Source texts of formatted documents:
==*==

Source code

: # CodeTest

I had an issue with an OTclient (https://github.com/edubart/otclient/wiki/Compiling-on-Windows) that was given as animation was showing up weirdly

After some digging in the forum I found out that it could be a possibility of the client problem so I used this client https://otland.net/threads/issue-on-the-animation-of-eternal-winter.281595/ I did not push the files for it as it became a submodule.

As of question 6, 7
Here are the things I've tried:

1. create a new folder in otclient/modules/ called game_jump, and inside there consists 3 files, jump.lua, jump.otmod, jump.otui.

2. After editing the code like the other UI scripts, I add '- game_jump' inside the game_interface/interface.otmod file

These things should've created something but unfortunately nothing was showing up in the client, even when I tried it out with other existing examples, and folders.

==*==

• **Description of the task**:
With the line that contains "Here are the" as the first and the final line of the data as the last, repeat every line in that span exactly.

• **Task solution**:
Here are the things I've tried:

1. create a new folder in otclient/modules/ called game_jump, and inside there consists 3 files, jump.lua, jump.otmod, jump.otui.

2. After editing the code like the other UI scripts, I add '- game_jump' inside the game_interface/interface.otmod file

These things should've created something but unfortunately nothing was showing up in the client, even when I tried it out with other existing examples, and folders.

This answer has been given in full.